What Happens to the Hundreds of Ballots Affected by Recent Drop Box Fires
Hundreds of ballots in Washington and a few in Oregon were destroyed by drop box fires on Monday — nearly a week before Election Day.
On Oct. 28 at 3:30 a.m., a ballot drop box was set ablaze in Portland, Oregon, and at 4 a.m., one in Vancouver, Washington was also set on fire. The Portland Police Bureau said that an “incendiary device” placed inside the box started the fire and that investigators believe the two incidents are connected. No suspects are in custody yet.
In Vancouver, hundreds of ballots were damaged or destroyed in the incident, Clark County Auditor Greg Kimsey said. In a statement, he called the action “an attack on American democracy.”
Voters who deposited ballots into the drop box at the Fisher’s Landing C-Tran Transit Center between 11 a.m. Saturday through 4 a.m. Monday were impacted, according to the Clark County website.
Kimsey explained that election officials salvaged the ballots they could and were able to process them, but many ballots were too damaged to be processed through the sorting machine.
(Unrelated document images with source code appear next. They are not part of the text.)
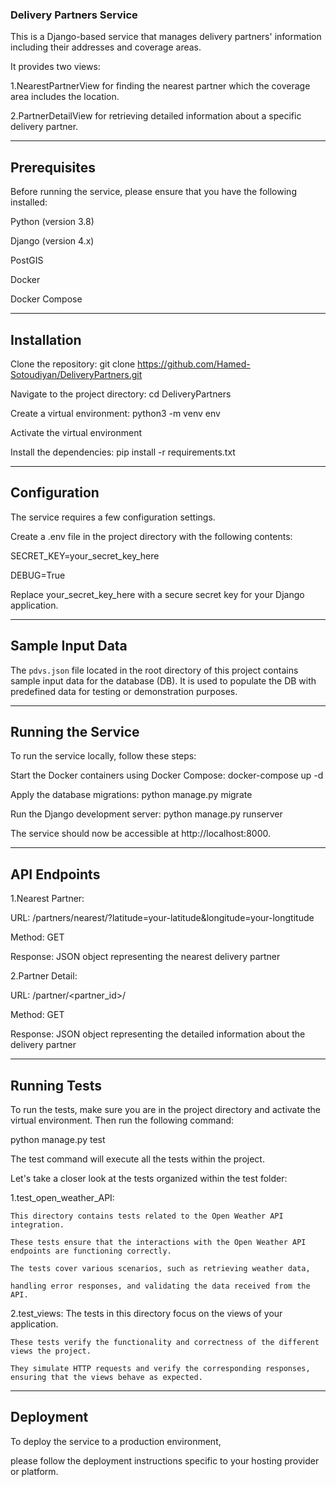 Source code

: 
### Delivery Partners Service
This is a Django-based service that manages delivery partners' information 
including their addresses and coverage areas. 

It provides two views: 

  1.NearestPartnerView for finding the nearest partner which the coverage area includes the location.

  2.PartnerDetailView for retrieving detailed information about a specific delivery partner.

--------------------------------------------------------------------------------------

## Prerequisites
Before running the service, please ensure that you have the following installed:

  Python (version 3.8)

  Django (version 4.x)

  PostGIS

  Docker

  Docker Compose

--------------------------------------------------------------------------------------
## Installation
  
  Clone the repository: git clone https://github.com/Hamed-Sotoudiyan/DeliveryPartners.git

  Navigate to the project directory: cd DeliveryPartners

  Create a virtual environment: python3 -m venv env

  Activate the virtual environment

  Install the dependencies: pip install -r requirements.txt

---------------------------------------------------------------------------------------------------

## Configuration

The service requires a few configuration settings. 

  Create a .env file in the project directory with the following contents:

  SECRET_KEY=your_secret_key_here

  DEBUG=True

  Replace your_secret_key_here with a secure secret key for your Django application.

------------------------------------------------------------------------------

## Sample Input Data

The `pdvs.json` file located in the root directory of this project
contains sample input data for the database (DB). 
It is used to populate the DB with predefined data for testing or demonstration purposes.

-------------------------------------------------------------------------------------

## Running the Service

To run the service locally, follow these steps:

  Start the Docker containers using Docker Compose: docker-compose up -d

  Apply the database migrations: python manage.py migrate

  Run the Django development server: python manage.py runserver

  The service should now be accessible at http://localhost:8000.

----------------------------------------------------------------------------------

## API Endpoints

1.Nearest Partner:

  URL: /partners/nearest/?latitude=your-latitude&longitude=your-longtitude

  Method: GET

  Response: JSON object representing the nearest delivery partner


2.Partner Detail:

  URL: /partner/<partner_id>/

  Method: GET

  Response: JSON object representing the detailed information about the delivery partner

------------------------------------------------------------------------------------------

## Running Tests

To run the tests, make sure you are in the project directory and activate the virtual environment. 
Then run the following command:

  python manage.py test

  The test command will execute all the tests within the project. 

Let's take a closer look at the tests organized within the test folder:

  1.test_open_weather_API: 

    This directory contains tests related to the Open Weather API integration. 

    These tests ensure that the interactions with the Open Weather API endpoints are functioning correctly. 

    The tests cover various scenarios, such as retrieving weather data, 

    handling error responses, and validating the data received from the API.

  2.test_views: The tests in this directory focus on the views of your application. 

    These tests verify the functionality and correctness of the different views the project.

    They simulate HTTP requests and verify the corresponding responses, ensuring that the views behave as expected.


------------------------------------------------------------------------------------------

## Deployment

To deploy the service to a production environment, 

please follow the deployment instructions specific to your hosting provider or platform.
He told voters to check the state’s voting portal to see if their ballot was received by Monday, Oct. 28, and if they don’t see that it was, then they can get a new ballot.
Voters can get a new ballot by going to the Clark County Elections Office in downtown Vancouver or by contacting the county’s Department of Elections at 564-397-2345 or [email protected]. Affected voters can also go online to print out a replacement ballot.
Absentee ballots are due on Election Day by 8 p.m., and voters can either mail their ballots or utilize ballot boxes throughout Clark County. The county’s elections department urges voters using drop boxes to deposit their ballots by 5:30 p.m. on a given day because election workers can then retrieve the ballots that same day.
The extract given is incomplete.